What an exchange. They just keep getting bigger and bigger. Here’s a bit from a story by Liz Moyer
The Merc has agreed to be the exclusive electronic-trading post for Nymex’s key oil, gas and gasoline contracts and, eventually, for the metals futures traded in Nymex’s Comex division through 2016. But the ten-year pact between the two falls short of a merger at a time of frenzied consolidation in the markets.
It does give Nymex, which is planning on an initial public offering later this year, a critical boost in electronic trading to complement its traditional open-outcry floor-trading model. Its small electronic-distribution system has allowed upstarts like the Atlanta-based IntercontinentalExchange (nyse: ICE – news – people ), an electronic energy-trading network, to whittle away at Nymex’s market dominance in the sector. ICE has grabbed 19% of the market for Nymex’s benchmark oil future contract, for example.
In commodities, Nymex has also lost ground to electronic exchanges. Two years ago, the Chicago Board of Trade (nyse: BOT – news – people ) introduced an electronic gold futures contract and has parlayed it into a 19% share of the trading in gold futures.

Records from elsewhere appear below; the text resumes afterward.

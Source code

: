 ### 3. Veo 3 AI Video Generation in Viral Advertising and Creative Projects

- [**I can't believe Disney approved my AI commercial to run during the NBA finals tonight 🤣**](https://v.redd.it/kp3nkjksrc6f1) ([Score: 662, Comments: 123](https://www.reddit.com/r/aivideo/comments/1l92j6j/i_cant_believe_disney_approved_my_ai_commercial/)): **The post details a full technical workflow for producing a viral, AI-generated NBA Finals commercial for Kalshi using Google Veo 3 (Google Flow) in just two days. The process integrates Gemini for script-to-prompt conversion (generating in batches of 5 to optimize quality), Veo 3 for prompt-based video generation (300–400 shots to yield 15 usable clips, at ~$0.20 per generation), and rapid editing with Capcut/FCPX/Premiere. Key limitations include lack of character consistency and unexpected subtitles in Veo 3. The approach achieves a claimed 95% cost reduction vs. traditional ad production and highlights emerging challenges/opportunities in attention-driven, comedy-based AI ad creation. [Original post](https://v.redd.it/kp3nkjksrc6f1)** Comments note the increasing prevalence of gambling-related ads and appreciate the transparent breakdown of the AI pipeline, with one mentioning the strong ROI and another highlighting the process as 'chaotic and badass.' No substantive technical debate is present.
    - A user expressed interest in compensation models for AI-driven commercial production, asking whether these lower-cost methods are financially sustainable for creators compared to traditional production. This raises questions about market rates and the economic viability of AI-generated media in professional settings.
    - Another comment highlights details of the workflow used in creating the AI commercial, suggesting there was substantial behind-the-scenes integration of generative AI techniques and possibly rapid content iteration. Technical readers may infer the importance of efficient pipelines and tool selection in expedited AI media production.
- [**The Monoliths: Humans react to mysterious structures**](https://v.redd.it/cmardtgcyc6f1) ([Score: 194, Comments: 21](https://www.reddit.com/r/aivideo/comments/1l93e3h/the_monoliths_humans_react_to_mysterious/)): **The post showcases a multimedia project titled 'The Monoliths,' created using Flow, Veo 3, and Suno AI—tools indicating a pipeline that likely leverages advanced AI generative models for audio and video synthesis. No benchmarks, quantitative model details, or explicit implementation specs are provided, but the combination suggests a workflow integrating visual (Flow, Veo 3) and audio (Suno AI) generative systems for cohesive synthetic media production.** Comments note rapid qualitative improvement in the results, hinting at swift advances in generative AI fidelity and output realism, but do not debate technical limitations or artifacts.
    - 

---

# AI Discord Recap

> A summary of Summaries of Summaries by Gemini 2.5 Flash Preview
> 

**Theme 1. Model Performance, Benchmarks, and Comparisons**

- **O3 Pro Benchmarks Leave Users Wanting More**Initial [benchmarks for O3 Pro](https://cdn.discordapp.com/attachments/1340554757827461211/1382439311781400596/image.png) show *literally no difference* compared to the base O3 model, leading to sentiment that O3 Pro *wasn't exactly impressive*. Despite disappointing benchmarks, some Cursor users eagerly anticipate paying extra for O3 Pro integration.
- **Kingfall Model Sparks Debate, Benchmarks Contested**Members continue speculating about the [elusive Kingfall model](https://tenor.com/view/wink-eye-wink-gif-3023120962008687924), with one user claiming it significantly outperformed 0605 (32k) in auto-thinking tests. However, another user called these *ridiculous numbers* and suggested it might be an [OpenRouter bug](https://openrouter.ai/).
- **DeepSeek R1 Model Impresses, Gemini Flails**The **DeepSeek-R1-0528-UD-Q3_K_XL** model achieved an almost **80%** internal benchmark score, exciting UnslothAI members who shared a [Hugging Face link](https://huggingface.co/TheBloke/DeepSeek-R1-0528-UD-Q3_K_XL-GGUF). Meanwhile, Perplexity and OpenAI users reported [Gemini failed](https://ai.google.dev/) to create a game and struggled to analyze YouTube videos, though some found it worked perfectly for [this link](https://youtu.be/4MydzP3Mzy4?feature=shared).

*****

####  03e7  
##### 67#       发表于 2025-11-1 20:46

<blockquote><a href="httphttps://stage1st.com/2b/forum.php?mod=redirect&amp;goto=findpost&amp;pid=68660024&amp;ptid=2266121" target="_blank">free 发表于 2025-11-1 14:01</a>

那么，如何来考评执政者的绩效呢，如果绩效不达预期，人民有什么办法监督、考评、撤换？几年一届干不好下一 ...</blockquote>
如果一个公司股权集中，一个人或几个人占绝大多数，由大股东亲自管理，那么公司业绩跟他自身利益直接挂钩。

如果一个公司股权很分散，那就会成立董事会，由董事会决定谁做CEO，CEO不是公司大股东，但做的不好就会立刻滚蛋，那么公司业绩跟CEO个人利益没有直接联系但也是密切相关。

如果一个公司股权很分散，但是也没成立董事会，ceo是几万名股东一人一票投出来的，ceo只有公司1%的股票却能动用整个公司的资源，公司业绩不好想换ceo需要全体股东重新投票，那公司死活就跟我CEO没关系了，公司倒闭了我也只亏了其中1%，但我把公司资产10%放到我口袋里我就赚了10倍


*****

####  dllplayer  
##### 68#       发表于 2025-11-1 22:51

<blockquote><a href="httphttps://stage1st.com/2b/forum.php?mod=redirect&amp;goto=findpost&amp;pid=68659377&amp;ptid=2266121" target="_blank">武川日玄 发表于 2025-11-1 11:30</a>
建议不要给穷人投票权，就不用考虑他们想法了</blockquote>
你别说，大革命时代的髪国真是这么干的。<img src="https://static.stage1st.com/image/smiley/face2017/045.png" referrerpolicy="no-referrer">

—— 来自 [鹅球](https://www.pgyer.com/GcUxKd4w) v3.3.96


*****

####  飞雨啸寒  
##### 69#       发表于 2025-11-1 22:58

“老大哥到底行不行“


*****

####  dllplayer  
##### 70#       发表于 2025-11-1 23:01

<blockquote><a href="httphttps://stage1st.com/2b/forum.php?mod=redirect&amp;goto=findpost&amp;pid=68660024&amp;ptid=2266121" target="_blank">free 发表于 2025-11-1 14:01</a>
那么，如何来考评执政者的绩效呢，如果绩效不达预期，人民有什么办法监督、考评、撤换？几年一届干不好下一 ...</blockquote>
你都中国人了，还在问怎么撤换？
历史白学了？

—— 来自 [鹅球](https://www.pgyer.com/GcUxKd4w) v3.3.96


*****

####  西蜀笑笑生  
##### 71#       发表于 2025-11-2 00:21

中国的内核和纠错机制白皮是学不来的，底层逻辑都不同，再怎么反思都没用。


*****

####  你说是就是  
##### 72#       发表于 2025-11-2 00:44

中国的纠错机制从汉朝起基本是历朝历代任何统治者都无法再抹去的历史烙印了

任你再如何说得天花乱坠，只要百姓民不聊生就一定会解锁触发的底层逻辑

Energy and commodities trading has attracted the attention of hedge funds and Wall Street firms, which are eager to hitch a ride on the explosive growth in both markets. Part of the attraction is the raw materials themselves: Gold topped $600 per ounce Thursday–a 25-year high–while oil is trading above $68 per barrel. The Futures Industry Association notes that trading volume in energy futures and options rose 13% last year.